Neste ano, o Brasil ficou em 10º lugar no ranking olímpico de cross-country feminino, com 5.137 pontos. A Suíça liderou, com 10.985 pontos. Os oito melhores países têm direito a duas vagas na categoria das Olimpíadas, enquanto as nações que terminaram entre 9º e 19º poderiam enviar um atleta, cada. A 20ª colocada, Eslovênia, herdou uma vaga da França (2º), que já havia excedido a cota máxima por ser país-sede.

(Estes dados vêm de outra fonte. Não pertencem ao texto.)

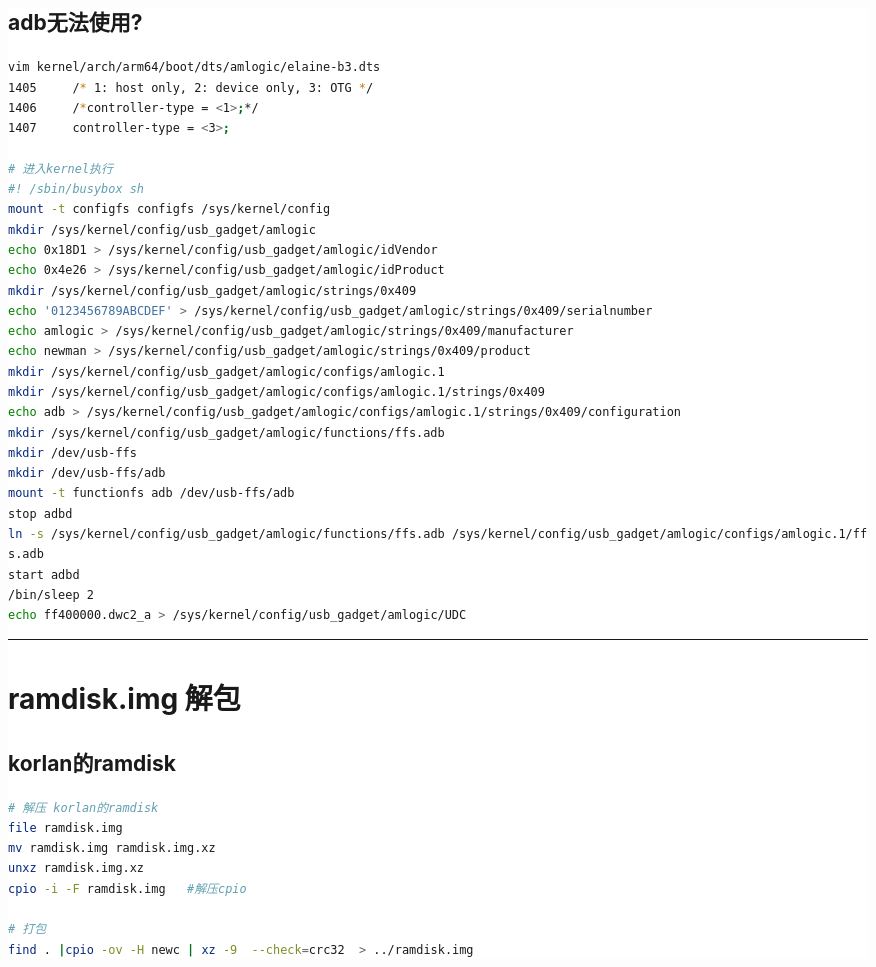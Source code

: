 ## adb无法使用?

```sh
vim kernel/arch/arm64/boot/dts/amlogic/elaine-b3.dts 
1405     /* 1: host only, 2: device only, 3: OTG */
1406     /*controller-type = <1>;*/
1407     controller-type = <3>;   

# 进入kernel执行
#! /sbin/busybox sh
mount -t configfs configfs /sys/kernel/config
mkdir /sys/kernel/config/usb_gadget/amlogic
echo 0x18D1 > /sys/kernel/config/usb_gadget/amlogic/idVendor
echo 0x4e26 > /sys/kernel/config/usb_gadget/amlogic/idProduct
mkdir /sys/kernel/config/usb_gadget/amlogic/strings/0x409
echo '0123456789ABCDEF' > /sys/kernel/config/usb_gadget/amlogic/strings/0x409/serialnumber
echo amlogic > /sys/kernel/config/usb_gadget/amlogic/strings/0x409/manufacturer
echo newman > /sys/kernel/config/usb_gadget/amlogic/strings/0x409/product
mkdir /sys/kernel/config/usb_gadget/amlogic/configs/amlogic.1
mkdir /sys/kernel/config/usb_gadget/amlogic/configs/amlogic.1/strings/0x409
echo adb > /sys/kernel/config/usb_gadget/amlogic/configs/amlogic.1/strings/0x409/configuration
mkdir /sys/kernel/config/usb_gadget/amlogic/functions/ffs.adb
mkdir /dev/usb-ffs
mkdir /dev/usb-ffs/adb
mount -t functionfs adb /dev/usb-ffs/adb
stop adbd
ln -s /sys/kernel/config/usb_gadget/amlogic/functions/ffs.adb /sys/kernel/config/usb_gadget/amlogic/configs/amlogic.1/ffs.adb
start adbd
/bin/sleep 2
echo ff400000.dwc2_a > /sys/kernel/config/usb_gadget/amlogic/UDC
```



----



# ramdisk.img 解包

## korlan的ramdisk

```sh
# 解压 korlan的ramdisk
file ramdisk.img
mv ramdisk.img ramdisk.img.xz
unxz ramdisk.img.xz
cpio -i -F ramdisk.img   #解压cpio

# 打包
find . |cpio -ov -H newc | xz -9  --check=crc32  > ../ramdisk.img
```
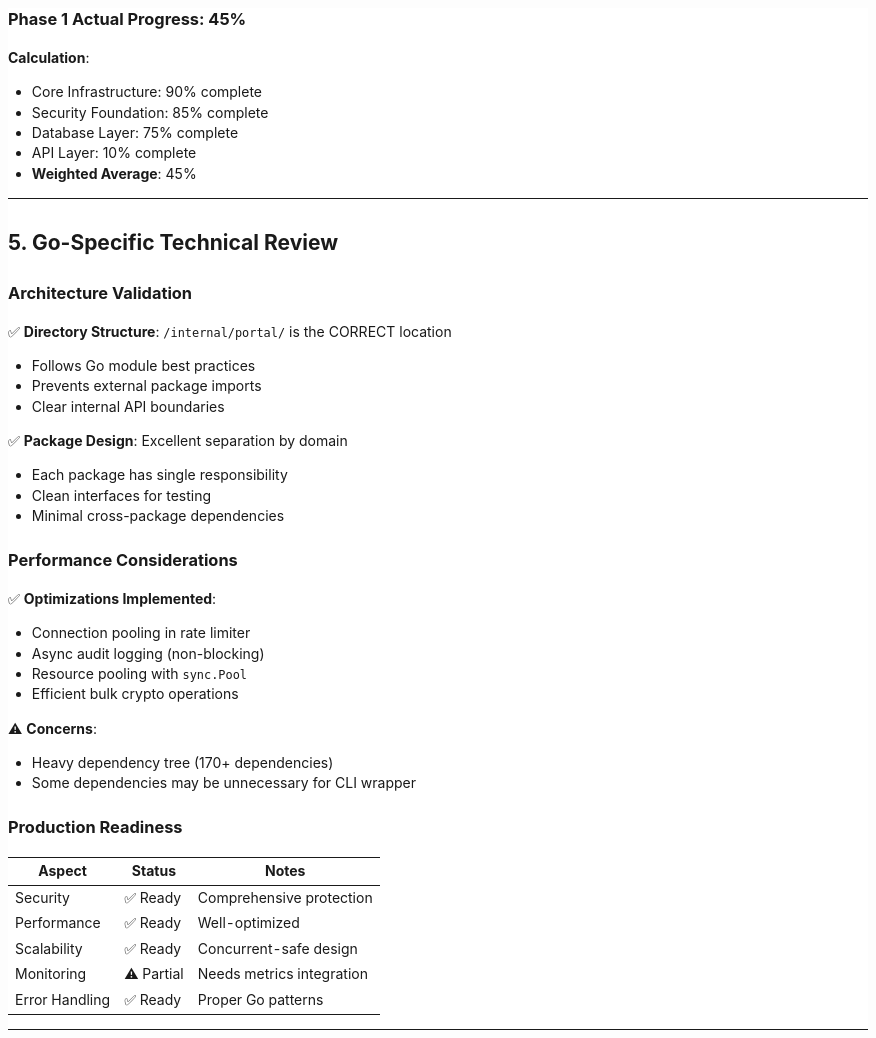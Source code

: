 ### Phase 1 Actual Progress: 45%

**Calculation**:

- Core Infrastructure: 90% complete
- Security Foundation: 85% complete
- Database Layer: 75% complete
- API Layer: 10% complete
- **Weighted Average**: 45%

---

## 5. Go-Specific Technical Review

### Architecture Validation

✅ **Directory Structure**: `/internal/portal/` is the CORRECT location

- Follows Go module best practices
- Prevents external package imports
- Clear internal API boundaries

✅ **Package Design**: Excellent separation by domain

- Each package has single responsibility
- Clean interfaces for testing
- Minimal cross-package dependencies

### Performance Considerations

✅ **Optimizations Implemented**:

- Connection pooling in rate limiter
- Async audit logging (non-blocking)
- Resource pooling with `sync.Pool`
- Efficient bulk crypto operations

⚠️ **Concerns**:

- Heavy dependency tree (170+ dependencies)
- Some dependencies may be unnecessary for CLI wrapper

### Production Readiness

| Aspect         | Status     | Notes                     |
| -------------- | ---------- | ------------------------- |
| Security       | ✅ Ready   | Comprehensive protection  |
| Performance    | ✅ Ready   | Well-optimized            |
| Scalability    | ✅ Ready   | Concurrent-safe design    |
| Monitoring     | ⚠️ Partial | Needs metrics integration |
| Error Handling | ✅ Ready   | Proper Go patterns        |

---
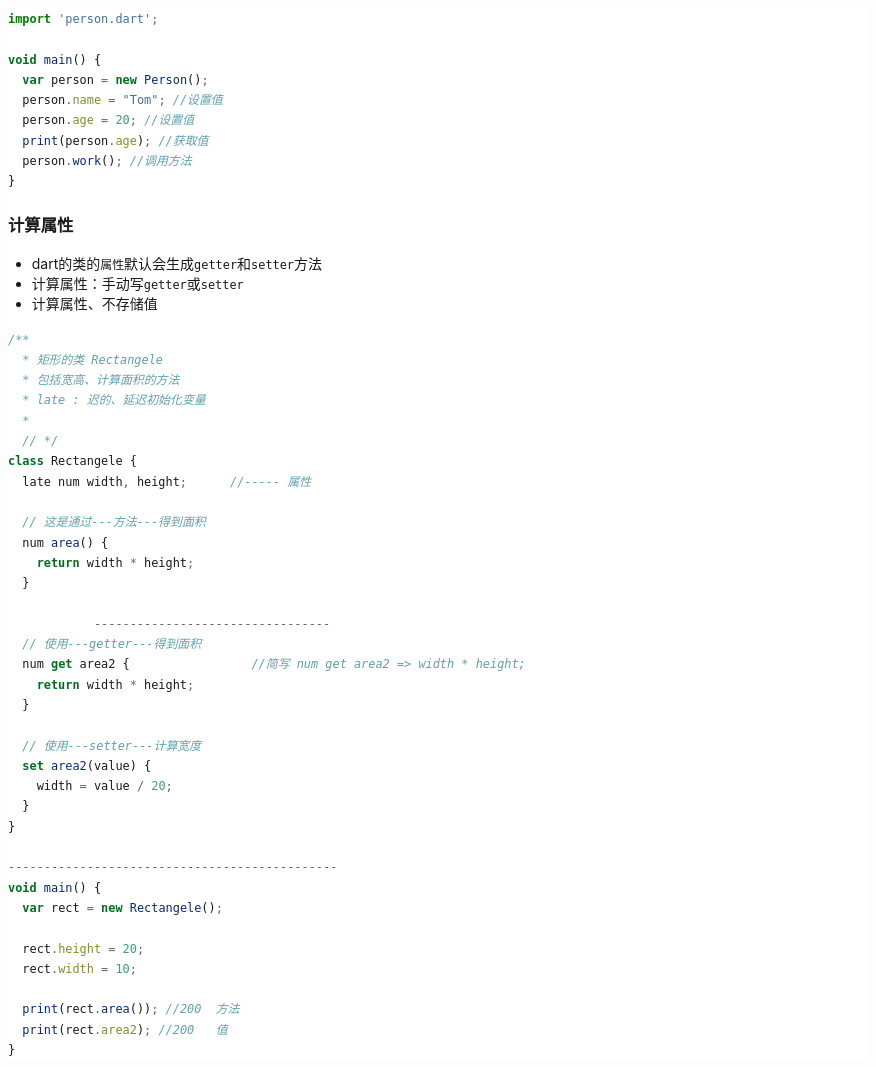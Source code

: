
```javascript
import 'person.dart';

void main() {
  var person = new Person();
  person.name = "Tom"; //设置值
  person.age = 20; //设置值
  print(person.age); //获取值
  person.work(); //调用方法
}

```



### **计算属性**

- dart的类的`属性`默认会生成`getter`和`setter`方法
- 计算属性：手动写`getter`或`setter`
- 计算属性、不存储值

```javascript
/**
  * 矩形的类 Rectangele 
  * 包括宽高、计算面积的方法
  * late : 迟的、延迟初始化变量
  *
  // */
class Rectangele {
  late num width, height;      //----- 属性

  // 这是通过---方法---得到面积
  num area() {
    return width * height;
  }

			---------------------------------
  // 使用---getter---得到面积
  num get area2 {  				  //简写 num get area2 => width * height;
    return width * height; 
  }

  // 使用---setter---计算宽度
  set area2(value) {
    width = value / 20;
  }
}

----------------------------------------------
void main() {
  var rect = new Rectangele();

  rect.height = 20;
  rect.width = 10;

  print(rect.area()); //200  方法
  print(rect.area2); //200   值
}

```
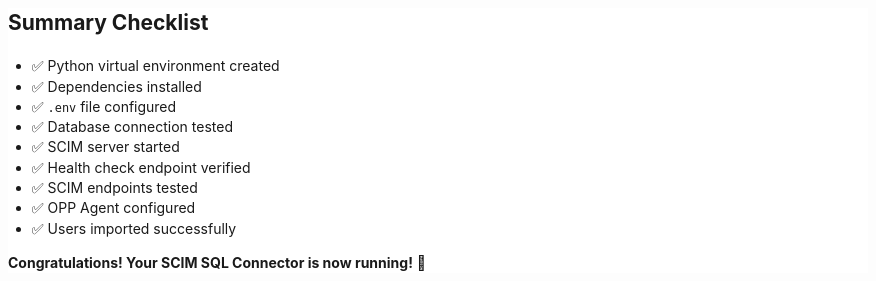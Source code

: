 
## Summary Checklist

- ✅ Python virtual environment created
- ✅ Dependencies installed
- ✅ `.env` file configured
- ✅ Database connection tested
- ✅ SCIM server started
- ✅ Health check endpoint verified
- ✅ SCIM endpoints tested
- ✅ OPP Agent configured
- ✅ Users imported successfully

**Congratulations! Your SCIM SQL Connector is now running!** 🎉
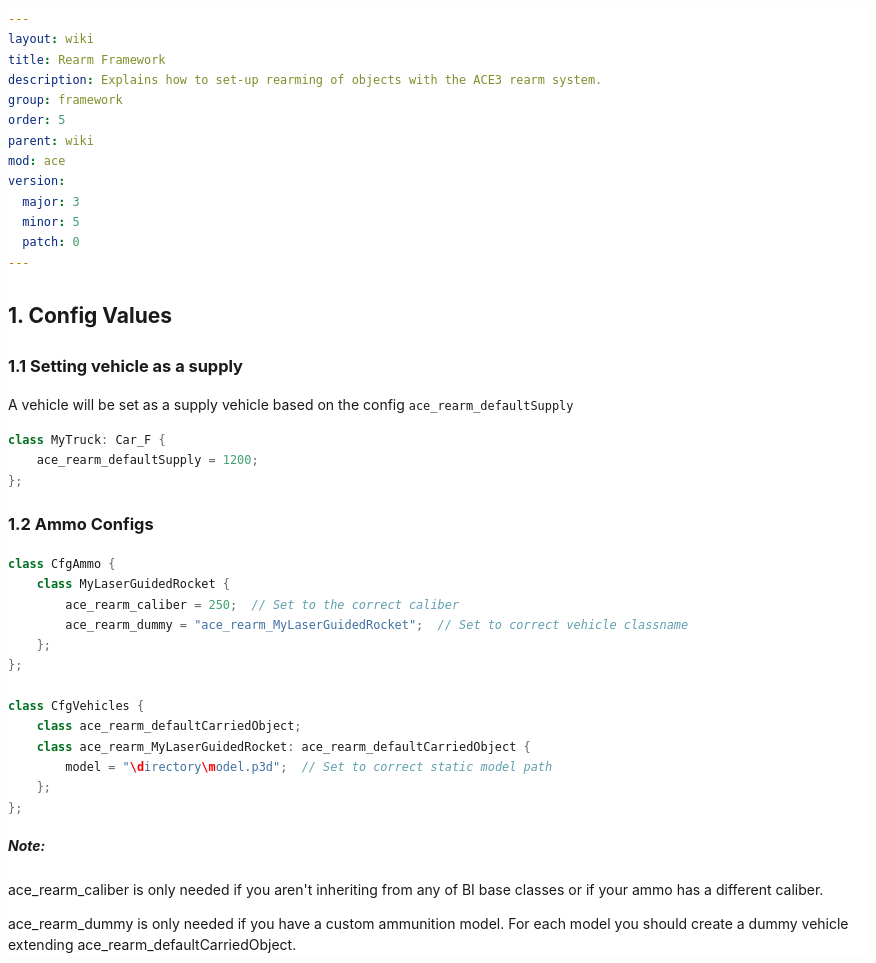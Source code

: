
 ```yaml
---
layout: wiki
title: Rearm Framework
description: Explains how to set-up rearming of objects with the ACE3 rearm system.
group: framework
order: 5
parent: wiki
mod: ace
version:
  major: 3
  minor: 5
  patch: 0
---
```


## 1. Config Values

### 1.1 Setting vehicle as a supply

A vehicle will be set as a supply vehicle based on the config `ace_rearm_defaultSupply`
```cpp
class MyTruck: Car_F {
    ace_rearm_defaultSupply = 1200;
};
```

### 1.2 Ammo Configs

```cpp
class CfgAmmo {
    class MyLaserGuidedRocket {
        ace_rearm_caliber = 250;  // Set to the correct caliber
        ace_rearm_dummy = "ace_rearm_MyLaserGuidedRocket";  // Set to correct vehicle classname
    };
};

class CfgVehicles {
    class ace_rearm_defaultCarriedObject;
    class ace_rearm_MyLaserGuidedRocket: ace_rearm_defaultCarriedObject {
        model = "\directory\model.p3d";  // Set to correct static model path
    };
};
```

<div class="panel callout">
    <h5>Note:</h5>
    <p>ace_rearm_caliber is only needed if you aren't inheriting from any of BI base classes or if your ammo has a different caliber.</p>
    <p>ace_rearm_dummy is only needed if you have a custom ammunition model. For each model you should create a dummy vehicle extending ace_rearm_defaultCarriedObject.</p>
</div>
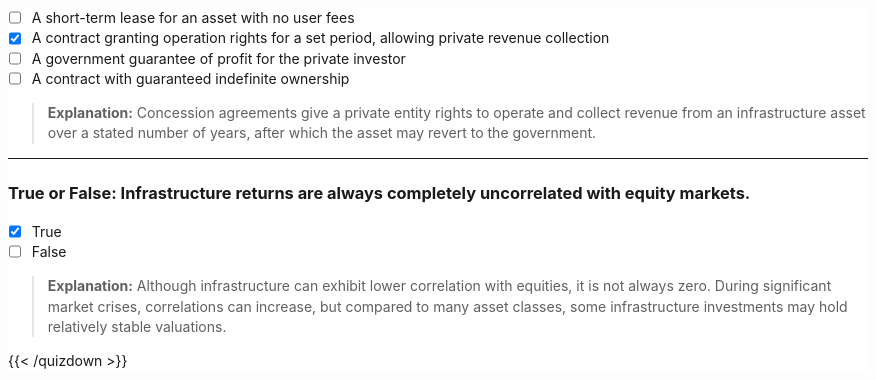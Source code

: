 - [ ] A short-term lease for an asset with no user fees
- [x] A contract granting operation rights for a set period, allowing private revenue collection
- [ ] A government guarantee of profit for the private investor
- [ ] A contract with guaranteed indefinite ownership

> **Explanation:** Concession agreements give a private entity rights to operate and collect revenue from an infrastructure asset over a stated number of years, after which the asset may revert to the government.  

---

### True or False: Infrastructure returns are always completely uncorrelated with equity markets.

- [x] True
- [ ] False

> **Explanation:** Although infrastructure can exhibit lower correlation with equities, it is not always zero. During significant market crises, correlations can increase, but compared to many asset classes, some infrastructure investments may hold relatively stable valuations.  

{{< /quizdown >}}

Como o Brasil finalizou em 10º, terá apenas uma representante no cross-country em Paris - Raiza é a atleta que mais pontuou entre as brasileiras. Ela travou uma disputa intensa com Isabella Lacerda, Hercília Najara e, principalmente, Karen Olímpio, mas conseguiu permanecer à frente.
O início de 2024 foi relativamente tranquilo para Raiza, que virou o ano com mais de 300 pontos de vantagem em relação às competidoras. “Tinha que dar tudo muito errado para eu não conseguir a vaga”, brincou a goiana. É verdade que ela se lesionou e passou por uma série de gripes e resfriados, não conseguindo disputar algumas competições em alto nível, mas ainda assim se garantiu em Paris.
Depois de sacramentar a vaga, no mês de maio, Raiza passou duas semanas fazendo treinos leves, conectando-se com a família e fazendo uma bateria de exames antes de retomar a rotina intensa de treinamentos de longa duração, de três a quatro horas, de terça-feira a domingo, com alongamentos, trabalhos respiratórios, sessões de ativação e, em meio a tudo isso, uma alimentação balanceada e controlada.
Entre o período de treinos leves e a prova olímpica, Raiza passou pela reta final de preparação, que envolveu treinos na França, para treinamento em altitude em Avoriaz, e em Andorra.
Raiza chega à Vila Olímpica de Paris na próxima segunda-feira (22) e sua prova no cross-country feminino está marcada para 28 de julho, um domingo, a partir das 9h10 (horário de Brasília).